Having your ship out of the water, propped up on blocks in a dry dock, isn’t the life most sailors joined the Navy to live.

But Krier said he expects watching Tom Cruise pilot an F/A-18 SuperHornet will hint at adventures and challenges to come when Iwo Jima leaves the yard a bit more than a year from now. (Spoiler: Cruise really didn’t pilot the planes. While he wanted the cast to experience what it was like to fly in a fighter, a condition the Navy insisted on when it leased the planes for more than $11,000 a hour was that Cruise did not touch the controls.)

“It’s a chance for everyone to connect with a great Navy movie,” he said.

Separately, Newport News Shipbuilding hosted 800 shipbuilders to sneak-preview screenings on Wednesday and Thursday. The shipyard handed out another 1,200 vouchers for screenings to employees.

“We play a huge role in building carriers, so it’s great to see something we were part of on the big screen,” said engineering technician Will Wiley, who attended the Thursday screening.

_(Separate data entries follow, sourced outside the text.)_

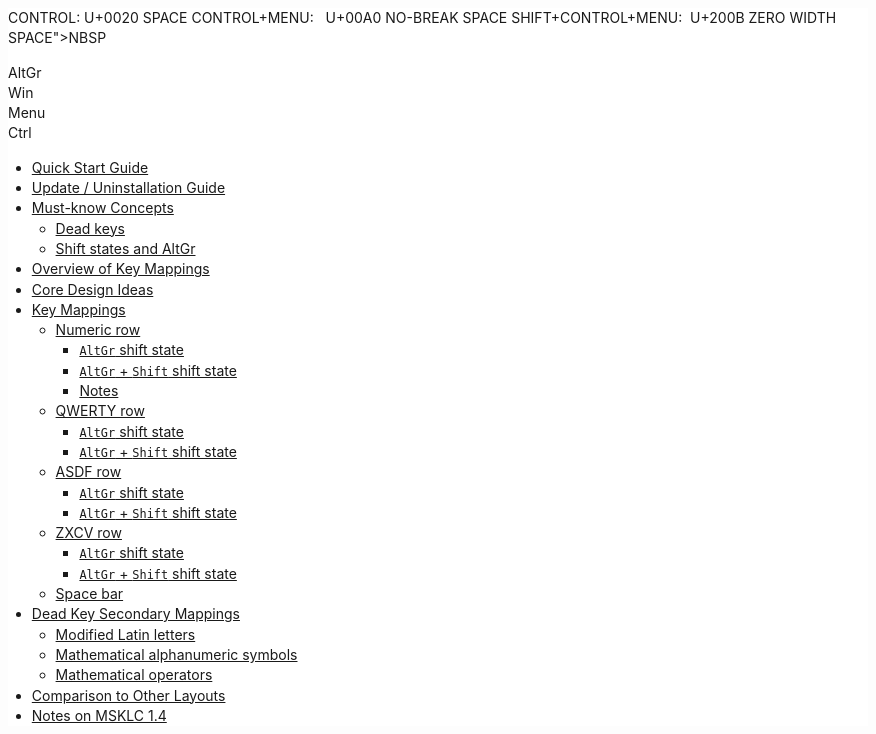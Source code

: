 CONTROL:   U+0020 SPACE
CONTROL+MENU:   U+00A0 NO-BREAK SPACE
SHIFT+CONTROL+MENU: ​ U+200B ZERO WIDTH SPACE">NBSP</div></div></div></div></div>
<div class="key"><div class="kc"><div class="kb" style="left: 540px;width: 68px;"></div><div class="kt" style="left: 546px;width: 56px"></div><div class="kls" style="left: 546px;width: 56px"><div class="kl kl4 ts4" style="width:50px;"><div style="width:50px;max-width:50px;">AltGr</div></div></div></div></div>
<div class="key"><div class="kc"><div class="kb" style="left: 608px;width: 68px;"></div><div class="kt" style="left: 614px;width: 56px"></div><div class="kls" style="left: 614px;width: 56px"><div class="kl kl4 ts4" style="width:50px;"><div style="width:50px;max-width:50px;">Win</div></div></div></div></div>
<div class="key"><div class="kc"><div class="kb" style="left: 675px;width: 68px;"></div><div class="kt" style="left: 681px;width: 56px"></div><div class="kls" style="left: 681px;width: 56px"><div class="kl kl4 ts4" style="width:50px;"><div style="width:50px;max-width:50px;">Menu</div></div></div></div></div>
<div class="key"><div class="kc"><div class="kb" style="left: 743px;width: 68px;"></div><div class="kt" style="left: 749px;width: 56px"></div><div class="kls" style="left: 749px;width: 56px"><div class="kl kl4 ts4" style="width:50px;"><div style="width:50px;max-width:50px;">Ctrl</div></div></div></div></div>
</div>

</div> 
</div> 

- [Quick Start Guide](#quick-start-guide)
- [Update / Uninstallation Guide](#update--uninstallation-guide)
- [Must-know Concepts](#must-know-concepts)
	- [Dead keys](#dead-keys)
	- [Shift states and AltGr](#shift-states-and-altgr)
- [Overview of Key Mappings](#overview-of-key-mappings)
- [Core Design Ideas](#core-design-ideas)
- [Key Mappings](#key-mappings)
	- [Numeric row](#numeric-row)
		- [`AltGr` shift state](#altgr-shift-state)
		- [`AltGr` + `Shift` shift state](#altgr--shift-shift-state)
		- [Notes](#notes)
	- [QWERTY row](#qwerty-row)
		- [`AltGr` shift state](#altgr-shift-state-1)
		- [`AltGr` + `Shift` shift state](#altgr--shift-shift-state-1)
	- [ASDF row](#asdf-row)
		- [`AltGr` shift state](#altgr-shift-state-2)
		- [`AltGr` + `Shift` shift state](#altgr--shift-shift-state-2)
	- [ZXCV row](#zxcv-row)
		- [`AltGr` shift state](#altgr-shift-state-3)
		- [`AltGr` + `Shift` shift state](#altgr--shift-shift-state-3)
	- [Space bar](#space-bar)
- [Dead Key Secondary Mappings](#dead-key-secondary-mappings)
	- [Modified Latin letters](#modified-latin-letters)
	- [Mathematical alphanumeric symbols](#mathematical-alphanumeric-symbols)
	- [Mathematical operators](#mathematical-operators)
- [Comparison to Other Layouts](#comparison-to-other-layouts)
- [Notes on MSKLC 1.4](#notes-on-msklc-14)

Newport News shipbuilders built two of the stars of the movie: USS Theodore Roosevelt (CVN 71) and USS Abraham Lincoln.

“We’re excited that the movie shines a light on their hard work, and showcases how these incredibly capable platforms function on behalf of the country,” said Danyelle Saunders, who leads the NNS Engagement Diversity and Inclusion Office.

The movie returns Cruise’s character — Maverick — to the Navy’s Strike Fighter Tactics Instructor school, now at Naval Air Station Fallon in Nevada. When the first Top Gun movie came out in the 1980s, the school was at Miramar Naval Air Station.

He’s still insubordinate, and still a daredevil, too — kicking off the new film by defying orders so he can test the limits of an F/A-18 with a Mach-10 early morning spin.

Krier saw the original film as a 10-year-old in small-town Pennsylvania.

“I thought it was pretty cool, just like everyone in America, and probably like every other kid, I thought I wanted to fly,” he said.

And even though he and the rest of Iwo Jima’s crew aren’t fliers, “I know when I announced it, the whole crew was excited.”